If I'm not mistaken, 0x8000004b5830 + 16 is still within the 0x00007ffffd800000 - 0x00008000004e0000 mapping, and brk actually returned 0x00008000004e0000.  So this seems like a kernel bug.

Comments?

Comment 8 Florian Weimer 2017-11-03 12:46:48 UTC

I forgot to mention that I see this with kernel-4.13.9-200.fc26.ppc64 (from Fedora).

Comment 9 Florian Weimer 2017-11-03 17:08:20 UTC

I submitted this to the kernel people:

https://marc.info/?l=linux-mm&m=150972872411797&w=2
https://lists.ozlabs.org/pipermail/linuxppc-dev/2017-November/165567.html

Comment 10 Florian Weimer 2017-11-05 13:26:02 UTC

(In reply to Andreas Schwab from comment #3)
> Also seen on arm and ppc64le.

The arm issue is likely different.  ppc64le is the same (I see the crash there as well).  The upstream kernel maintainers identified the 128 TB memory layout by default as the likely cause of this regression.

Comment 11 Florian Weimer 2017-11-05 14:52:52 UTC

Created attachment 10574 [details]
reproducer.c

I'm attaching a simplified reproducer.  It needs to be run with an explicit linker invocation, so that the heap is placed above ld.so.

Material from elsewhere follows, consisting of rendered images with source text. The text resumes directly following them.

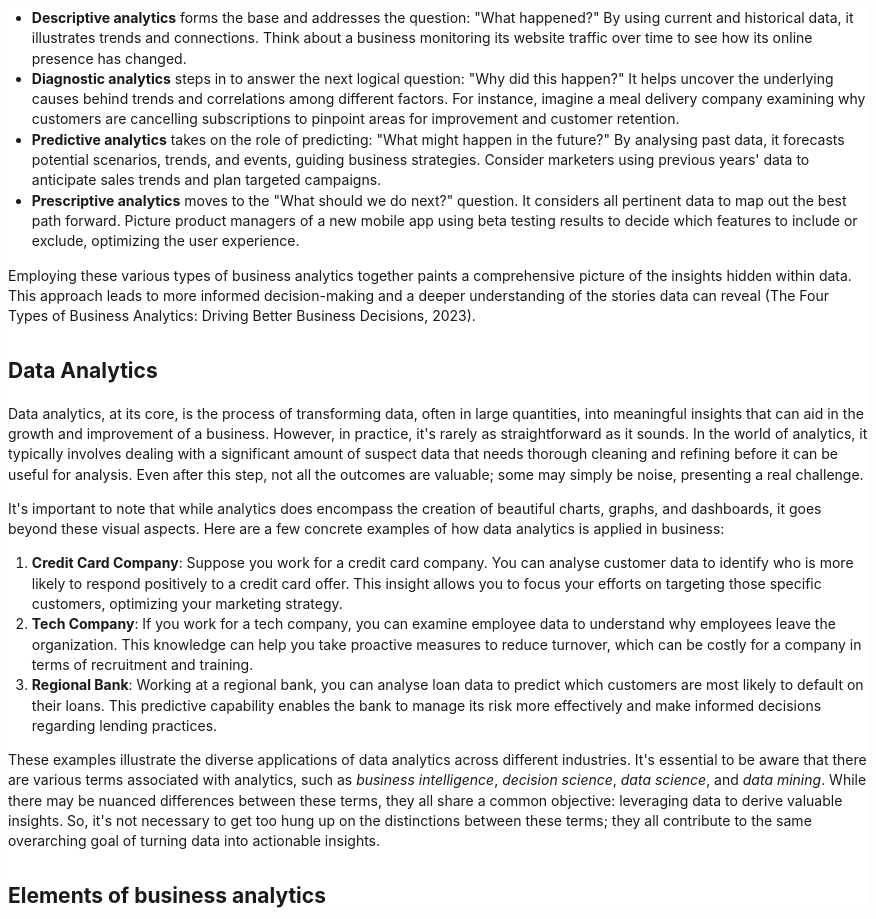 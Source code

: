 - **Descriptive analytics** forms the base and addresses the question: "What happened?" By using current and historical data, it illustrates trends and connections. Think about a business monitoring its website traffic over time to see how its online presence has changed.
-  **Diagnostic analytics** steps in to answer the next logical question: "Why did this happen?" It helps uncover the underlying causes behind trends and correlations among different factors. For instance, imagine a meal delivery company examining why customers are cancelling subscriptions to pinpoint areas for improvement and customer retention.
- **Predictive analytics** takes on the role of predicting: "What might happen in the future?" By analysing past data, it forecasts potential scenarios, trends, and events, guiding business strategies. Consider marketers using previous years' data to anticipate sales trends and plan targeted campaigns.
- **Prescriptive analytics** moves to the "What should we do next?" question. It considers all pertinent data to map out the best path forward. Picture product managers of a new mobile app using beta testing results to decide which features to include or exclude, optimizing the user experience.

Employing these various types of business analytics together paints a comprehensive picture of the insights hidden within data. This approach leads to more informed decision-making and a deeper understanding of the stories data can reveal (The Four Types of Business Analytics: Driving Better Business Decisions, 2023).

## Data Analytics

Data analytics, at its core, is the process of transforming data, often in large quantities, into meaningful insights that can aid in the growth and improvement of a business. However, in practice, it's rarely as straightforward as it sounds. In the world of analytics, it typically involves dealing with a significant amount of suspect data that needs thorough cleaning and refining before it can be useful for analysis. Even after this step, not all the outcomes are valuable; some may simply be noise, presenting a real challenge.

It's important to note that while analytics does encompass the creation of beautiful charts, graphs, and dashboards, it goes beyond these visual aspects. Here are a few concrete examples of how data analytics is applied in business:

 1. **Credit Card Company**: Suppose you work for a credit card company. You can analyse customer data to identify who is more likely to respond positively to a credit card offer. This insight allows you to focus your efforts on targeting those specific customers, optimizing your marketing strategy.
 2. **Tech Company**: If you work for a tech company, you can examine employee data to understand why employees leave the organization. This knowledge can help you take proactive measures to reduce turnover, which can be costly for a company in terms of recruitment and training.
 3. **Regional Bank**: Working at a regional bank, you can analyse loan data to predict which customers are most likely to default on their loans. This predictive capability enables the bank to manage its risk more effectively and make informed decisions regarding lending practices.

These examples illustrate the diverse applications of data analytics across different industries. It's essential to be aware that there are various terms associated with analytics, such as _business intelligence_, _decision science_, _data science_, and _data mining_. While there may be nuanced differences between these terms, they all share a common objective: leveraging data to derive valuable insights. So, it's not necessary to get too hung up on the distinctions between these terms; they all contribute to the same overarching goal of turning data into actionable insights.

## Elements of business analytics
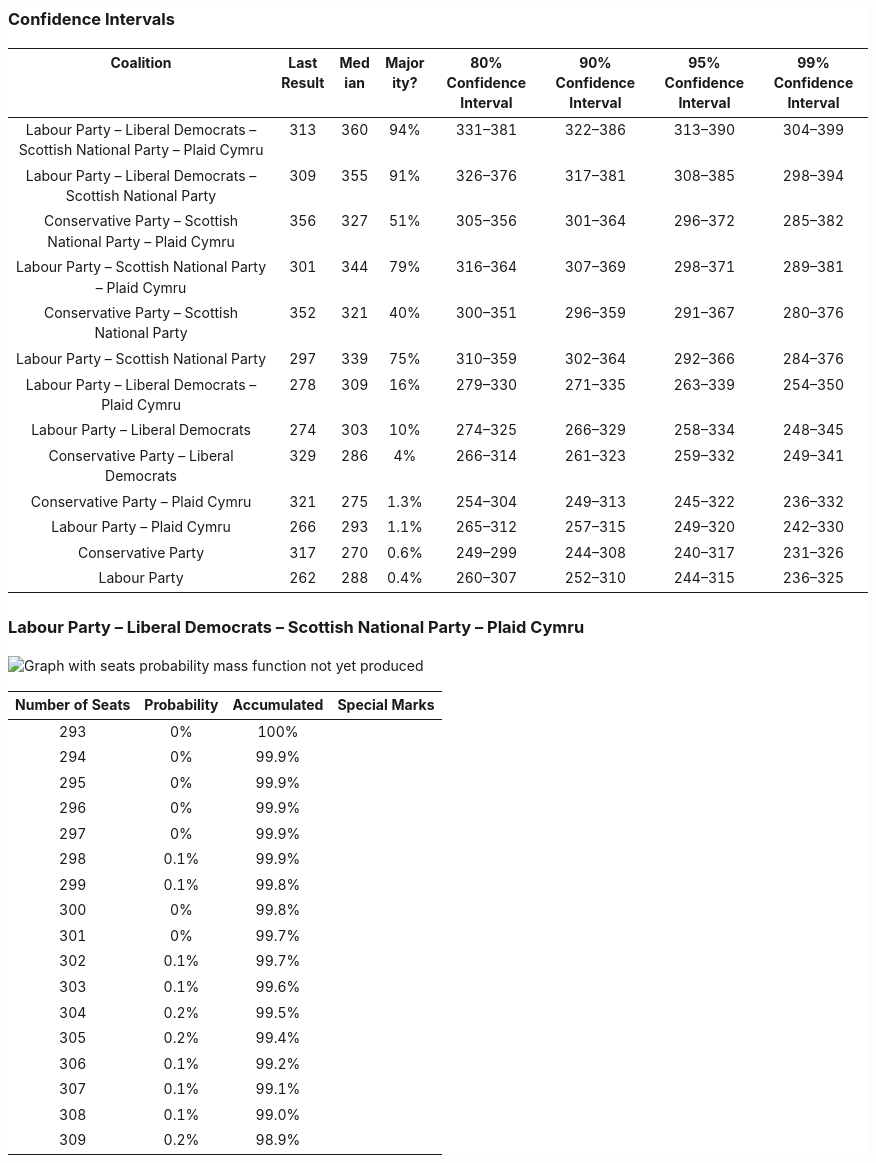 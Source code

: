 ### Confidence Intervals

| Coalition | Last Result | Median | Majority? | 80% Confidence Interval | 90% Confidence Interval | 95% Confidence Interval | 99% Confidence Interval |
|:---------:|:-----------:|:------:|:---------:|:-----------------------:|:-----------------------:|:-----------------------:|:-----------------------:|
| Labour Party – Liberal Democrats – Scottish National Party – Plaid Cymru | 313 | 360 | 94% | 331–381 | 322–386 | 313–390 | 304–399 |
| Labour Party – Liberal Democrats – Scottish National Party | 309 | 355 | 91% | 326–376 | 317–381 | 308–385 | 298–394 |
| Conservative Party – Scottish National Party – Plaid Cymru | 356 | 327 | 51% | 305–356 | 301–364 | 296–372 | 285–382 |
| Labour Party – Scottish National Party – Plaid Cymru | 301 | 344 | 79% | 316–364 | 307–369 | 298–371 | 289–381 |
| Conservative Party – Scottish National Party | 352 | 321 | 40% | 300–351 | 296–359 | 291–367 | 280–376 |
| Labour Party – Scottish National Party | 297 | 339 | 75% | 310–359 | 302–364 | 292–366 | 284–376 |
| Labour Party – Liberal Democrats – Plaid Cymru | 278 | 309 | 16% | 279–330 | 271–335 | 263–339 | 254–350 |
| Labour Party – Liberal Democrats | 274 | 303 | 10% | 274–325 | 266–329 | 258–334 | 248–345 |
| Conservative Party – Liberal Democrats | 329 | 286 | 4% | 266–314 | 261–323 | 259–332 | 249–341 |
| Conservative Party – Plaid Cymru | 321 | 275 | 1.3% | 254–304 | 249–313 | 245–322 | 236–332 |
| Labour Party – Plaid Cymru | 266 | 293 | 1.1% | 265–312 | 257–315 | 249–320 | 242–330 |
| Conservative Party | 317 | 270 | 0.6% | 249–299 | 244–308 | 240–317 | 231–326 |
| Labour Party | 262 | 288 | 0.4% | 260–307 | 252–310 | 244–315 | 236–325 |

### Labour Party – Liberal Democrats – Scottish National Party – Plaid Cymru

![Graph with seats probability mass function not yet produced](2018-08-13-NumberCruncherPolitics-coalitions-seats-pmf-lab–libdem–snp–pc.png "Seats Probability Mass Function")

| Number of Seats | Probability | Accumulated | Special Marks |
|:---------------:|:-----------:|:-----------:|:-------------:|
| 293 | 0% | 100% |  |
| 294 | 0% | 99.9% |  |
| 295 | 0% | 99.9% |  |
| 296 | 0% | 99.9% |  |
| 297 | 0% | 99.9% |  |
| 298 | 0.1% | 99.9% |  |
| 299 | 0.1% | 99.8% |  |
| 300 | 0% | 99.8% |  |
| 301 | 0% | 99.7% |  |
| 302 | 0.1% | 99.7% |  |
| 303 | 0.1% | 99.6% |  |
| 304 | 0.2% | 99.5% |  |
| 305 | 0.2% | 99.4% |  |
| 306 | 0.1% | 99.2% |  |
| 307 | 0.1% | 99.1% |  |
| 308 | 0.1% | 99.0% |  |
| 309 | 0.2% | 98.9% |  |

The reproducer is still probabilistic.  The increment might be so large that the second sbrk call fails.  But if the sbrk succeeds, the assignment at the end will always segfault when running under a kernel which has the bug.

Comment 12 Florian Weimer 2017-11-05 14:54:38 UTC

Identified as a kernel bug.